YOUR TASK:
Look for "route_f/output/ap_e3_charged_two_colour_proxy.json" in the entries below. Write out that line and all later lines exactly, ending with the final one.

SUPPLIED MATERIAL:
════════════════

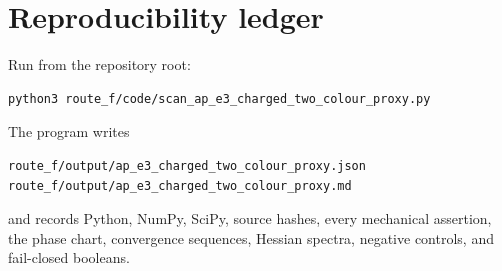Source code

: \documentclass[11pt]{article}
\theoremstyle{definition}
\theoremstyle{remark}
\begin{document}
\section{Reproducibility ledger}

Run from the repository root:
\begin{verbatim}
python3 route_f/code/scan_ap_e3_charged_two_colour_proxy.py
\end{verbatim}
The program writes
\begin{verbatim}
route_f/output/ap_e3_charged_two_colour_proxy.json
route_f/output/ap_e3_charged_two_colour_proxy.md
\end{verbatim}
and records Python, NumPy, SciPy, source hashes, every mechanical assertion,
the phase chart, convergence sequences, Hessian spectra, negative controls,
and fail-closed booleans.



\end{document}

════════════════

ANSWER AREA:
route_f/output/ap_e3_charged_two_colour_proxy.json
route_f/output/ap_e3_charged_two_colour_proxy.md
\end{verbatim}
and records Python, NumPy, SciPy, source hashes, every mechanical assertion,
the phase chart, convergence sequences, Hessian spectra, negative controls,
and fail-closed booleans.



\end{document}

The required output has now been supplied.